**Information:**
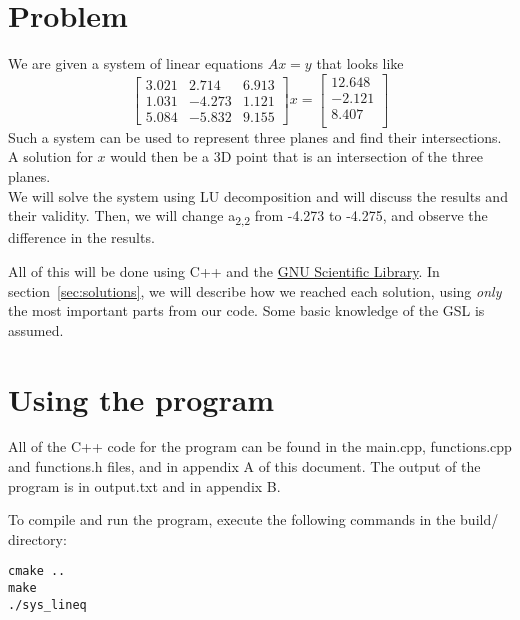 \documentclass[11pt, a4paper, titlepage, openright]{article}
\begin{document}

\tableofcontents
\newpage

\section{Problem}
    We are given a system of linear equations \(Ax = y\) that looks like
    \[
    \begin{bmatrix}
        3.021	&	2.714	&	6.913 \\
        1.031	&	-4.273	&	1.121 \\
        5.084	&	-5.832	&	9.155
    \end{bmatrix}
    x =
    \begin{bmatrix}
        12.648 \\
        -2.121 \\
        8.407  \\
    \end{bmatrix}
    \]
    Such a system can be used to represent three planes and find their intersections. A solution for \(x\) 
    would then be a 3D point that is an intersection of the three planes. \\
    We will solve the system using LU decomposition and will discuss the results and their validity. 
    Then, we will change a\textsubscript{2,2} from -4.273 to -4.275, 
    and observe the difference in the results.

    All of this will be done using C++ and the \href{http://www.gnu.org/software/gsl/}{GNU Scientific Library}.
    In section~\ref{sec:solutions}, we will describe how we reached each solution, using \emph{only} the 
    most important parts from our code. Some basic knowledge of the GSL is assumed.

\bigskip
\bigskip
\section{Using the program}
    All of the C++ code for the program can be found in the main.cpp, functions.cpp and functions.h files, 
    and in appendix A of this document. The output of the program is in output.txt and in appendix B.

    To compile and run the program, execute the following commands in the build/ directory:
\begin{lstlisting}
cmake ..
make
./sys_lineq
\end{lstlisting}

\newpage
\end{document}
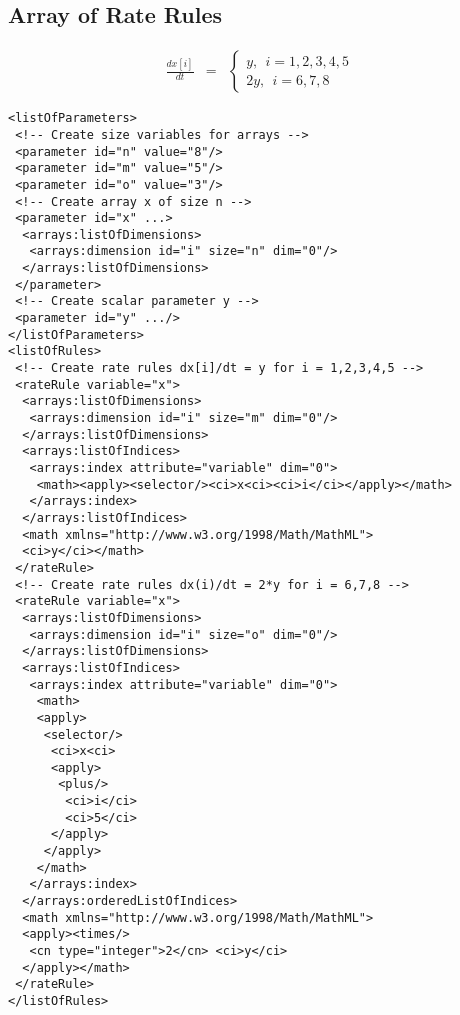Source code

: 

\subsection{Array of Rate Rules}

\begin{eqnarray*}
\frac{dx[i]}{dt} & = & \left\{ \begin{array}{l}
  y,~~i = 1,2,3,4,5 \\
 2y,~~i = 6, 7, 8 
\end{array}
\right.
\end{eqnarray*}
\begin{verbatim}
<listOfParameters>
 <!-- Create size variables for arrays -->
 <parameter id="n" value="8"/>
 <parameter id="m" value="5"/>
 <parameter id="o" value="3"/>
 <!-- Create array x of size n -->
 <parameter id="x" ...> 
  <arrays:listOfDimensions>
   <arrays:dimension id="i" size="n" dim="0"/>
  </arrays:listOfDimensions>
 </parameter>
 <!-- Create scalar parameter y -->
 <parameter id="y" .../>
</listOfParameters>
<listOfRules>
 <!-- Create rate rules dx[i]/dt = y for i = 1,2,3,4,5 -->
 <rateRule variable="x">
  <arrays:listOfDimensions>
   <arrays:dimension id="i" size="m" dim="0"/>
  </arrays:listOfDimensions>
  <arrays:listOfIndices>
   <arrays:index attribute="variable" dim="0">
    <math><apply><selector/><ci>x<ci><ci>i</ci></apply></math>
   </arrays:index>
  </arrays:listOfIndices>
  <math xmlns="http://www.w3.org/1998/Math/MathML">
  <ci>y</ci></math>
 </rateRule>
 <!-- Create rate rules dx(i)/dt = 2*y for i = 6,7,8 -->
 <rateRule variable="x">
  <arrays:listOfDimensions>
   <arrays:dimension id="i" size="o" dim="0"/>
  </arrays:listOfDimensions>
  <arrays:listOfIndices>
   <arrays:index attribute="variable" dim="0">
    <math>
    <apply>
     <selector/>
      <ci>x<ci>
      <apply>
       <plus/>
        <ci>i</ci>
        <ci>5</ci>
      </apply>
     </apply>
    </math>
   </arrays:index>
  </arrays:orderedListOfIndices>
  <math xmlns="http://www.w3.org/1998/Math/MathML">
  <apply><times/>
   <cn type="integer">2</cn> <ci>y</ci>
  </apply></math> 
 </rateRule>
</listOfRules>
\end{verbatim}

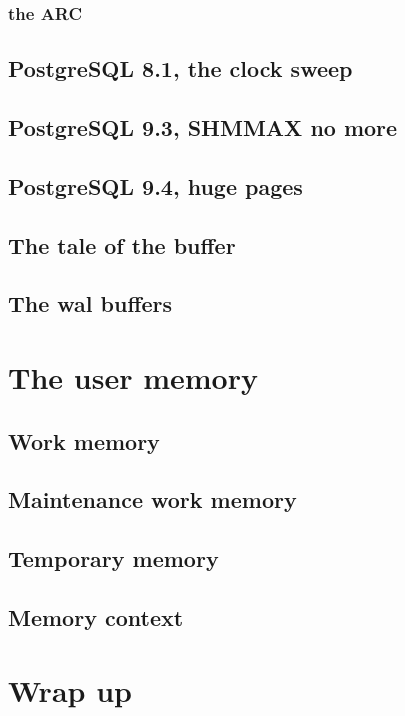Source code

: \subsubsection{the ARC}

\subsection{PostgreSQL 8.1, the clock sweep}

\subsection{PostgreSQL 9.3, SHMMAX no more}

\subsection{PostgreSQL 9.4, huge pages}

\subsection{The tale of the buffer}


\subsection{The wal buffers}

\section{The user memory}
\subsection{Work memory}
\subsection{Maintenance work memory}
\subsection{Temporary memory}


\subsection{Memory context}

\section{Wrap up}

**Task item:**
Reproduce the records exactly, images excluded.

**Answer area:**
 \documentclass[11pt, a4paper, titlepage, openright]{article}
\begin{document}

\tableofcontents
\newpage

\section{Problem}
    We are given a system of linear equations \(Ax = y\) that looks like
    \[
    \begin{bmatrix}
        3.021	&	2.714	&	6.913 \\
        1.031	&	-4.273	&	1.121 \\
        5.084	&	-5.832	&	9.155
    \end{bmatrix}
    x =
    \begin{bmatrix}
        12.648 \\
        -2.121 \\
        8.407  \\
    \end{bmatrix}
    \]
    Such a system can be used to represent three planes and find their intersections. A solution for \(x\) 
    would then be a 3D point that is an intersection of the three planes. \\
    We will solve the system using LU decomposition and will discuss the results and their validity. 
    Then, we will change a\textsubscript{2,2} from -4.273 to -4.275, 
    and observe the difference in the results.

    All of this will be done using C++ and the \href{http://www.gnu.org/software/gsl/}{GNU Scientific Library}.
    In section~\ref{sec:solutions}, we will describe how we reached each solution, using \emph{only} the 
    most important parts from our code. Some basic knowledge of the GSL is assumed.

\bigskip
\bigskip
\section{Using the program}
    All of the C++ code for the program can be found in the main.cpp, functions.cpp and functions.h files, 
    and in appendix A of this document. The output of the program is in output.txt and in appendix B.

    To compile and run the program, execute the following commands in the build/ directory:
\begin{lstlisting}
cmake ..
make
./sys_lineq
\end{lstlisting}

\newpage
\end{document}
Source code

: 

\subsection{Array of Rate Rules}

\begin{eqnarray*}
\frac{dx[i]}{dt} & = & \left\{ \begin{array}{l}
  y,~~i = 1,2,3,4,5 \\
 2y,~~i = 6, 7, 8 
\end{array}
\right.
\end{eqnarray*}
\begin{verbatim}
<listOfParameters>
 <!-- Create size variables for arrays -->
 <parameter id="n" value="8"/>
 <parameter id="m" value="5"/>
 <parameter id="o" value="3"/>
 <!-- Create array x of size n -->
 <parameter id="x" ...> 
  <arrays:listOfDimensions>
   <arrays:dimension id="i" size="n" dim="0"/>
  </arrays:listOfDimensions>
 </parameter>
 <!-- Create scalar parameter y -->
 <parameter id="y" .../>
</listOfParameters>
<listOfRules>
 <!-- Create rate rules dx[i]/dt = y for i = 1,2,3,4,5 -->
 <rateRule variable="x">
  <arrays:listOfDimensions>
   <arrays:dimension id="i" size="m" dim="0"/>
  </arrays:listOfDimensions>
  <arrays:listOfIndices>
   <arrays:index attribute="variable" dim="0">
    <math><apply><selector/><ci>x<ci><ci>i</ci></apply></math>
   </arrays:index>
  </arrays:listOfIndices>
  <math xmlns="http://www.w3.org/1998/Math/MathML">
  <ci>y</ci></math>
 </rateRule>
 <!-- Create rate rules dx(i)/dt = 2*y for i = 6,7,8 -->
 <rateRule variable="x">
  <arrays:listOfDimensions>
   <arrays:dimension id="i" size="o" dim="0"/>
  </arrays:listOfDimensions>
  <arrays:listOfIndices>
   <arrays:index attribute="variable" dim="0">
    <math>
    <apply>
     <selector/>
      <ci>x<ci>
      <apply>
       <plus/>
        <ci>i</ci>
        <ci>5</ci>
      </apply>
     </apply>
    </math>
   </arrays:index>
  </arrays:orderedListOfIndices>
  <math xmlns="http://www.w3.org/1998/Math/MathML">
  <apply><times/>
   <cn type="integer">2</cn> <ci>y</ci>
  </apply></math> 
 </rateRule>
</listOfRules>
\end{verbatim}

Source code

: \subsubsection{the ARC}

\subsection{PostgreSQL 8.1, the clock sweep}

\subsection{PostgreSQL 9.3, SHMMAX no more}

\subsection{PostgreSQL 9.4, huge pages}

\subsection{The tale of the buffer}


\subsection{The wal buffers}

\section{The user memory}
\subsection{Work memory}
\subsection{Maintenance work memory}
\subsection{Temporary memory}


\subsection{Memory context}

\section{Wrap up}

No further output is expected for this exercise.